Le célibat masculin involontaire en Chine rurale : une approche par le réseau social
Lige Liu, Xiaoyi Jin, Melissa J. Brown, Marcus W. Feldman
Si un homme dispose d’un réseau d’intermédiaires, ses chances de se marier en sont-elles accrues ? En exploitant des données d’enquête recueillies en 2008 dans le district X de la province d’Anhui en Chine, les auteurs analysent les déterminants de la probabilité de premier mariage selon le type de réseau d’un échantillon d’hommes âgés de 18 à 50 ans vivant en milieu rural (N = 412). L’âge au premier mariage des hommes se concentre entre 22 et 27 ans, et la probabilité de se marier chute fortement après 28 ans, pour devenir quasiment nulle au-delà de 34 ans.
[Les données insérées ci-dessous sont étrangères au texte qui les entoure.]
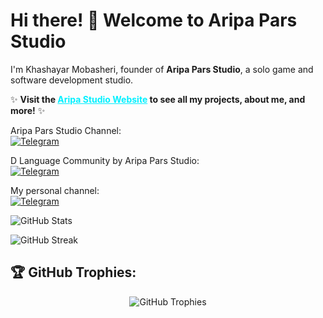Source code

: <h1>Hi there! 👋 Welcome to Aripa Pars Studio </h1>
<p>I'm Khashayar Mobasheri, founder of <b>Aripa Pars Studio</b>, a solo game and software development studio.</p>
<p>✨ <b>Visit the <a href="https://aripastudio.github.io/AripaStudio/" style="color: #00f0ff; font-weight: bold;">Aripa Studio Website</a> to see all my projects, about me, and more!</b> ✨</p>
<p>
  Aripa Pars Studio Channel:<br>
  <a href="https://t.me/AripaStudio">
    <img src="https://img.shields.io/badge/Telegram-Channel-blue?style=for-the-badge&logo=telegram&logoColor=white" alt="Telegram">
  </a>
</p>

<p>
  D Language Community by Aripa Pars Studio:<br>
  <a href="https://t.me/DLanguageAP">
    <img src="https://img.shields.io/badge/Telegram-Community-blueviolet?style=for-the-badge&logo=telegram&logoColor=white" alt="Telegram">
  </a>
</p>

<p>
  My personal channel:<br>
  <a href="https://t.me/khashayarAP">
    <img src="https://img.shields.io/badge/Telegram-Channel-grey?style=for-the-badge&logo=telegram&logoColor=white" alt="Telegram">
  </a>
</p>
<img src="https://github-readme-stats.vercel.app/api?username=AripaStudio&show_icons=true&theme=dark" alt="GitHub Stats">
</p>
<p>
<img src="https://github-readme-streak-stats.herokuapp.com/?user=AripaStudio&theme=dark" alt="GitHub Streak">
</p>

## 🏆 GitHub Trophies:
<p align="center">
  <img src="https://github-profile-trophy.vercel.app/?username=AripaStudio&theme=radical&no-frame=false&no-bg=false&margin-w=4" alt="GitHub Trophies" />
</p>
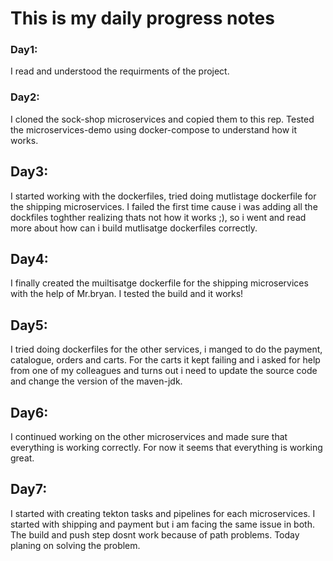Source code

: # This is my daily progress notes
### Day1:
I read and understood the requirments of the project. 
### Day2: 
I cloned the sock-shop microservices and copied them to this rep. Tested the microservices-demo using docker-compose to understand how it works.
## Day3:
I started working with the dockerfiles, tried doing mutlistage dockerfile for the shipping microservices. I failed the first time cause i was adding all the dockfiles toghther realizing thats not how it works ;), so i went and read more about how can i build mutlisatge dockerfiles correctly.  
## Day4:
I finally created the muiltisatge dockerfile for the shipping microservices with the help of Mr.bryan. I tested the build and it works! 
## Day5: 
I tried doing dockerfiles for the other services, i manged to do the payment, catalogue, orders and carts. For the carts it kept failing and i asked for help from one of my colleagues and turns out i need to update the source code and change the version of the maven-jdk.
## Day6:
I continued working on the other microservices and made sure that everything is working correctly. For now it seems that everything is working great.
## Day7:
I started with creating tekton tasks and pipelines for each microservices. I started with shipping and payment but i am facing the same issue in both. The build and push step dosnt work because of path problems. Today planing on solving the problem. 
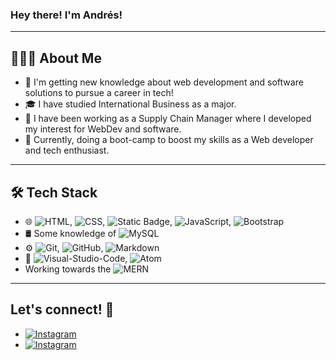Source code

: ### Hey there! I'm Andrés!
---
## 👨🏻‍💻  About Me
- 🤔   I'm getting new knowledge about web development and software solutions to pursue a career in tech!
- 🎓   I have studied International Business as a major.
- 💼   I have been working as a Supply Chain Manager where I developed my interest for WebDev and software.
- :wrench: Currently, doing a boot-camp to boost my skills as a Web developer and tech enthusiast.

---
## 🛠  Tech Stack

- 🌐   ![HTML](https://img.shields.io/badge/-HTML5-333333?logo=html5&style=flat&logoWidth=15), ![CSS](https://img.shields.io/badge/-CSS-1572B6?style=flat&logo=CSS3&logoWidth=15), ![Static Badge](https://img.shields.io/badge/-sass?style=flat&logo=SASS&logoColor=%23CC6699&label=SASS&labelColor=white&color=white&width=15), ![JavaScript](https://img.shields.io/badge/-JavaScript-333333?logo=javascript&style=flat&logoWidth=15), ![Bootstrap](https://img.shields.io/badge/-Bootstrap-333333?style=flat&logo=bootstrap&logoColor=CA47CA)
- 🛢  Some knowledge of ![MySQL](https://img.shields.io/badge/-MySQL-333333?logo=mysql&logoColor=fff)
- ⚙️   ![Git](https://img.shields.io/badge/-Git-333333?logo=git&logoColor=F05032&logoWidth=15&style=flat), ![GitHub](https://img.shields.io/badge/-GitHub-333333?logo=github&logoWidth=15&style=flat), ![Markdown](https://img.shields.io/badge/-Markdown-333333?logo=markdown&logoWidth=15&style=flat)
- 🔧   ![Visual-Studio-Code](https://img.shields.io/badge/-Visual%20Studio%20Code-333333?style=flat&logo=visual-studio-code&logoColor=46A8EA), ![Atom](https://img.shields.io/badge/-atom-333333?logo=atom&logoWidth=15&style=flat)
- Working towards the ![MERN](https://img.shields.io/badge/-MERN%20STACK-333333)

---

## Let's connect! :handshake:

- <a href="https://www.instagram.com/anfvc/"><img alt="Instagram" src="https://img.shields.io/badge/Instagram-https://instagram.com/anfvc/-blue?style=flat-square&logo=instagram"></a>
- <a href="https://www.linkedin.com/in/avillay/"><img alt="Instagram" src="https://img.shields.io/badge/LinkedIn-https://www.linkedin.com/in/avillay/-blue?style=flat-square&logo=linkedin"></a>
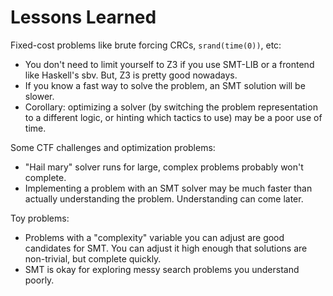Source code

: # Lessons Learned

Fixed-cost problems like brute forcing CRCs, `srand(time(0))`, etc:

* You don't need to limit yourself to Z3 if you use SMT-LIB or a frontend like
  Haskell's sbv. But, Z3 is pretty good nowadays.
* If you know a fast way to solve the problem, an SMT solution will be slower.
* Corollary: optimizing a solver (by switching the problem representation to a
  different logic, or hinting which tactics to use) may be a poor use of time.

Some CTF challenges and optimization problems:

* "Hail mary" solver runs for large, complex problems probably won't complete.
* Implementing a problem with an SMT solver may be much faster than actually
  understanding the problem. Understanding can come later.

Toy problems:

* Problems with a "complexity" variable you can adjust are good candidates for
  SMT. You can adjust it high enough that solutions are non-trivial, but
  complete quickly.
* SMT is okay for exploring messy search problems you understand poorly.
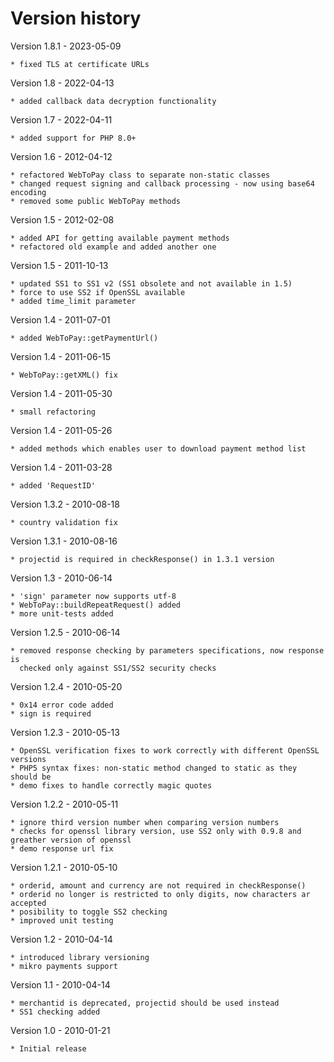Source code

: Version history
===============
Version 1.8.1     - 2023-05-09

    * fixed TLS at certificate URLs

Version 1.8     - 2022-04-13

    * added callback data decryption functionality

Version 1.7     - 2022-04-11

    * added support for PHP 8.0+

Version 1.6     - 2012-04-12

    * refactored WebToPay class to separate non-static classes
    * changed request signing and callback processing - now using base64 encoding
    * removed some public WebToPay methods

Version 1.5     - 2012-02-08

    * added API for getting available payment methods
    * refactored old example and added another one

Version 1.5		- 2011-10-13

	* updated SS1 to SS1 v2 (SS1 obsolete and not available in 1.5)
	* force to use SS2 if OpenSSL available
	* added time_limit parameter

Version 1.4		- 2011-07-01

	* added WebToPay::getPaymentUrl()

Version 1.4		- 2011-06-15

	* WebToPay::getXML() fix

Version 1.4		- 2011-05-30

	* small refactoring

Version 1.4		- 2011-05-26

	* added methods which enables user to download payment method list

Version 1.4		- 2011-03-28

	* added 'RequestID'

Version 1.3.2   - 2010-08-18

    * country validation fix

Version 1.3.1   - 2010-08-16

    * projectid is required in checkResponse() in 1.3.1 version

Version 1.3     - 2010-06-14

    * 'sign' parameter now supports utf-8
    * WebToPay::buildRepeatRequest() added
    * more unit-tests added

Version 1.2.5   - 2010-06-14

    * removed response checking by parameters specifications, now response is
      checked only against SS1/SS2 security checks


Version 1.2.4   - 2010-05-20

    * 0x14 error code added
    * sign is required

Version 1.2.3   - 2010-05-13

    * OpenSSL verification fixes to work correctly with different OpenSSL versions
    * PHP5 syntax fixes: non-static method changed to static as they should be
    * demo fixes to handle correctly magic quotes

Version 1.2.2   - 2010-05-11

    * ignore third version number when comparing version numbers
    * checks for openssl library version, use SS2 only with 0.9.8 and greather version of openssl
    * demo response url fix

Version 1.2.1   - 2010-05-10

    * orderid, amount and currency are not required in checkResponse()
    * orderid no longer is restricted to only digits, now characters ar accepted
    * posibility to toggle SS2 checking
    * improved unit testing

Version 1.2     - 2010-04-14

    * introduced library versioning
    * mikro payments support

Version 1.1     - 2010-04-14

    * merchantid is deprecated, projectid should be used instead
    * SS1 checking added

Version 1.0     - 2010-01-21

    * Initial release
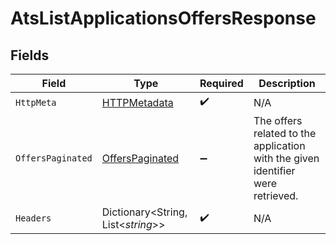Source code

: # AtsListApplicationsOffersResponse


## Fields

| Field                                                                           | Type                                                                            | Required                                                                        | Description                                                                     |
| ------------------------------------------------------------------------------- | ------------------------------------------------------------------------------- | ------------------------------------------------------------------------------- | ------------------------------------------------------------------------------- |
| `HttpMeta`                                                                      | [HTTPMetadata](../../Models/Components/HTTPMetadata.md)                         | :heavy_check_mark:                                                              | N/A                                                                             |
| `OffersPaginated`                                                               | [OffersPaginated](../../Models/Components/OffersPaginated.md)                   | :heavy_minus_sign:                                                              | The offers related to the application with the given identifier were retrieved. |
| `Headers`                                                                       | Dictionary<String, List<*string*>>                                              | :heavy_check_mark:                                                              | N/A                                                                             |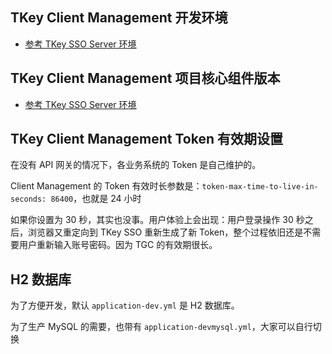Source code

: 
## TKey Client Management 开发环境

- [参考 TKey SSO Server 环境](https://github.com/cdk8s/tkey-docs/blob/master/server/dev.md)

## TKey Client Management 项目核心组件版本

- [参考 TKey SSO Server 环境](https://github.com/cdk8s/tkey-docs/blob/master/server/dev.md)


## TKey Client Management Token 有效期设置


在没有 API 网关的情况下，各业务系统的 Token 是自己维护的。

Client Management 的 Token 有效时长参数是：`token-max-time-to-live-in-seconds: 86400`，也就是 24 小时

如果你设置为 30 秒，其实也没事。用户体验上会出现：用户登录操作 30 秒之后，浏览器又重定向到 TKey SSO 重新生成了新 Token，整个过程依旧还是不需要用户重新输入账号密码。因为 TGC 的有效期很长。


## H2 数据库

为了方便开发，默认 `application-dev.yml` 是 H2 数据库。

为了生产 MySQL 的需要，也带有 `application-devmysql.yml`，大家可以自行切换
Le type de lien qui existe entre l’individu et les membres de son réseau a beaucoup plus d’influence sur la probabilité de primo-nuptialité masculine que la taille du réseau. Les hommes sans réseau présentent un risque plus important de rester célibataires. Pour ceux qui en ont un, les types de réseau ont des effets légèrement différents : ce sont les réseaux familiaux qui renforcent le plus la probabilité de mariage, particulièrement aux âges auxquels la plupart des hommes se marient. La probabilité de premier mariage des hommes qui bénéficient d’un réseau mixte, à la fois familial et non familial, est la plus faible : ceci peut traduire la stratégie de recherche de conjoint de certains hommes qui ont plus de difficultés pour se marier.